* _Data entries_:
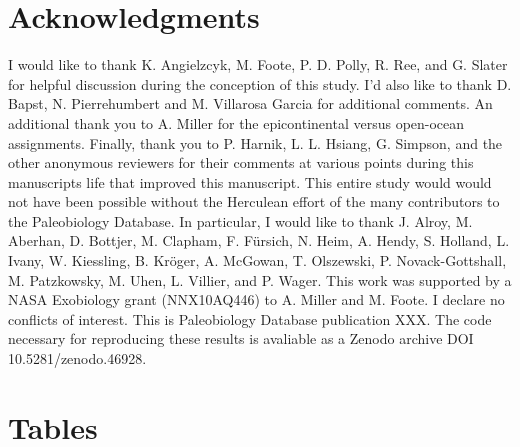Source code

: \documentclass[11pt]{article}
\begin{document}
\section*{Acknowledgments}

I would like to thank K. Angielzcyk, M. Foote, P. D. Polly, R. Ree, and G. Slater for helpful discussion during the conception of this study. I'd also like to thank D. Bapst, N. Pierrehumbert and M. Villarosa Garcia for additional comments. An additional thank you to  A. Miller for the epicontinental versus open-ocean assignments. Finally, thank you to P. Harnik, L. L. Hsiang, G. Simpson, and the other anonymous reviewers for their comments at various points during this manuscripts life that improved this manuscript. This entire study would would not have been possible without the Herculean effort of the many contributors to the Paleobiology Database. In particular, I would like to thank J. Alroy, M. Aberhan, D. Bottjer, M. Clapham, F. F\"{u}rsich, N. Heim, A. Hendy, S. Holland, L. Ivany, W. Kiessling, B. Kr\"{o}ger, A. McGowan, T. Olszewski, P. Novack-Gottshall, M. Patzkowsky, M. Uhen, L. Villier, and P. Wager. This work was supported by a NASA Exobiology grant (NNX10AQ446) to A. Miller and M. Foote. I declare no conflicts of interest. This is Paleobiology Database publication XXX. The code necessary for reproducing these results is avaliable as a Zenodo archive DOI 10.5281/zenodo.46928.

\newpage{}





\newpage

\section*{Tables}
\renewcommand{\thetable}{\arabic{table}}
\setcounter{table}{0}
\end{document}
==
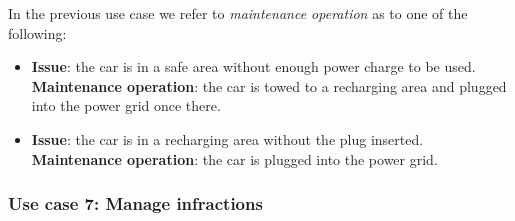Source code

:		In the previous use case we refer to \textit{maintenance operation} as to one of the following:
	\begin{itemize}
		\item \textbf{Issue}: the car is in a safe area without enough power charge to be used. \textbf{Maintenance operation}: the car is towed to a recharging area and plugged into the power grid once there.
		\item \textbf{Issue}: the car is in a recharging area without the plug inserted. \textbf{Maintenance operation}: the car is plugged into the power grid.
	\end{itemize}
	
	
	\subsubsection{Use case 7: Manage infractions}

* _PROBLEM DESCRIPTION_:
Filter the data above by the word "without" and copy every line that matches.

* _FINAL ANSWER_:
I would like to thank K. Angielzcyk, M. Foote, P. D. Polly, R. Ree, and G. Slater for helpful discussion during the conception of this study. I'd also like to thank D. Bapst, N. Pierrehumbert and M. Villarosa Garcia for additional comments. An additional thank you to  A. Miller for the epicontinental versus open-ocean assignments. Finally, thank you to P. Harnik, L. L. Hsiang, G. Simpson, and the other anonymous reviewers for their comments at various points during this manuscripts life that improved this manuscript. This entire study would would not have been possible without the Herculean effort of the many contributors to the Paleobiology Database. In particular, I would like to thank J. Alroy, M. Aberhan, D. Bottjer, M. Clapham, F. F\"{u}rsich, N. Heim, A. Hendy, S. Holland, L. Ivany, W. Kiessling, B. Kr\"{o}ger, A. McGowan, T. Olszewski, P. Novack-Gottshall, M. Patzkowsky, M. Uhen, L. Villier, and P. Wager. This work was supported by a NASA Exobiology grant (NNX10AQ446) to A. Miller and M. Foote. I declare no conflicts of interest. This is Paleobiology Database publication XXX. The code necessary for reproducing these results is avaliable as a Zenodo archive DOI 10.5281/zenodo.46928.
		\item \textbf{Issue}: the car is in a safe area without enough power charge to be used. \textbf{Maintenance operation}: the car is towed to a recharging area and plugged into the power grid once there.
		\item \textbf{Issue}: the car is in a recharging area without the plug inserted. \textbf{Maintenance operation}: the car is plugged into the power grid.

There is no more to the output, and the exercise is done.